**PROBLEM STATEMENT:**
Give the listing again in full and exactly, apart from its pictures.

----------------

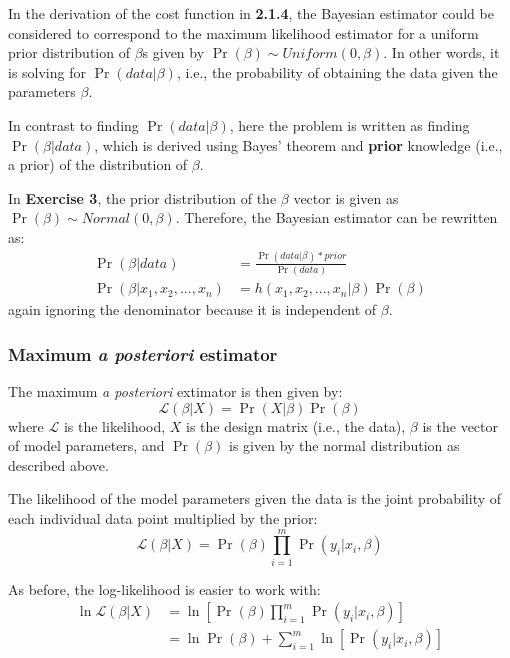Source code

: \documentclass{article}
\begin{document}
	In the derivation of the cost function in \textbf{2.1.4}, the Bayesian estimator could be considered to correspond to the maximum likelihood estimator for a uniform prior distribution of $\beta$s given by $\Pr(\beta)\sim Uniform(0,\beta)$. In other words, it is solving for $\Pr(data|\beta)$, i.e., the probability of obtaining the data given the parameters $\beta$.
	
	In contrast to finding $\Pr(data|\beta)$, here the problem is written as finding $\Pr(\beta|data)$, which is derived using Bayes' theorem and \textbf{prior} knowledge (i.e., a prior) of the distribution of $\beta$.
	
	In \textbf{Exercise 3}, the prior distribution of the $\beta$ vector is given as $\Pr(\beta)\sim Normal(0,\beta)$. Therefore, the Bayesian estimator can be rewritten as:
	\begin{align*}
	\Pr(\beta|data)&=\frac{\Pr(data|\beta)*prior}{\Pr(data)}\\
	\Pr(\beta|x_1, x_2,...,x_n)&=h(x_1, x_2,...,x_n|\beta)\Pr(\beta)
	\end{align*}
	again ignoring the denominator because it is independent of $\beta$.
	
	\subsubsection{Maximum \textit{a posteriori} estimator}
	The maximum \textit{a posteriori} extimator is then given by:
	\begin{equation*}
	\mathcal{L}(\beta|X)=\Pr(X|\beta)\Pr(\beta)
	\end{equation*}
	where $\mathcal{L}$ is the likelihood, $X$ is the design matrix (i.e., the data), $\beta$ is the vector of model parameters, and $\Pr(\beta)$ is given by the normal distribution as described above.
	
	The likelihood of the model parameters given the data is the joint probability of each individual data point multiplied by the prior:
	\begin{equation*}
	\mathcal{L}(\beta|X)=\Pr(\beta)\prod_{i=1}^{m}\Pr(y_i|x_i,\beta)
	\end{equation*}
	
	As before, the log-likelihood is easier to work with:
	\begin{align}
	\ln\mathcal{L}(\beta|X)&=\ln\left[\Pr(\beta)\prod_{i=1}^{m}\Pr(y_i|x_i,\beta)\right]\\
	&=\ln\Pr(\beta)+\sum_{i=1}^{m}\ln\left[\Pr(y_i|x_i,\beta)\right]
	\end{align}
	
\end{document}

----------------

**TASK ANSWER:**
Source code

: \documentclass{article}
\begin{document}
	In the derivation of the cost function in \textbf{2.1.4}, the Bayesian estimator could be considered to correspond to the maximum likelihood estimator for a uniform prior distribution of $\beta$s given by $\Pr(\beta)\sim Uniform(0,\beta)$. In other words, it is solving for $\Pr(data|\beta)$, i.e., the probability of obtaining the data given the parameters $\beta$.
	
	In contrast to finding $\Pr(data|\beta)$, here the problem is written as finding $\Pr(\beta|data)$, which is derived using Bayes' theorem and \textbf{prior} knowledge (i.e., a prior) of the distribution of $\beta$.
	
	In \textbf{Exercise 3}, the prior distribution of the $\beta$ vector is given as $\Pr(\beta)\sim Normal(0,\beta)$. Therefore, the Bayesian estimator can be rewritten as:
	\begin{align*}
	\Pr(\beta|data)&=\frac{\Pr(data|\beta)*prior}{\Pr(data)}\\
	\Pr(\beta|x_1, x_2,...,x_n)&=h(x_1, x_2,...,x_n|\beta)\Pr(\beta)
	\end{align*}
	again ignoring the denominator because it is independent of $\beta$.
	
	\subsubsection{Maximum \textit{a posteriori} estimator}
	The maximum \textit{a posteriori} extimator is then given by:
	\begin{equation*}
	\mathcal{L}(\beta|X)=\Pr(X|\beta)\Pr(\beta)
	\end{equation*}
	where $\mathcal{L}$ is the likelihood, $X$ is the design matrix (i.e., the data), $\beta$ is the vector of model parameters, and $\Pr(\beta)$ is given by the normal distribution as described above.
	
	The likelihood of the model parameters given the data is the joint probability of each individual data point multiplied by the prior:
	\begin{equation*}
	\mathcal{L}(\beta|X)=\Pr(\beta)\prod_{i=1}^{m}\Pr(y_i|x_i,\beta)
	\end{equation*}
	
	As before, the log-likelihood is easier to work with:
	\begin{align}
	\ln\mathcal{L}(\beta|X)&=\ln\left[\Pr(\beta)\prod_{i=1}^{m}\Pr(y_i|x_i,\beta)\right]\\
	&=\ln\Pr(\beta)+\sum_{i=1}^{m}\ln\left[\Pr(y_i|x_i,\beta)\right]
	\end{align}
	
\end{document}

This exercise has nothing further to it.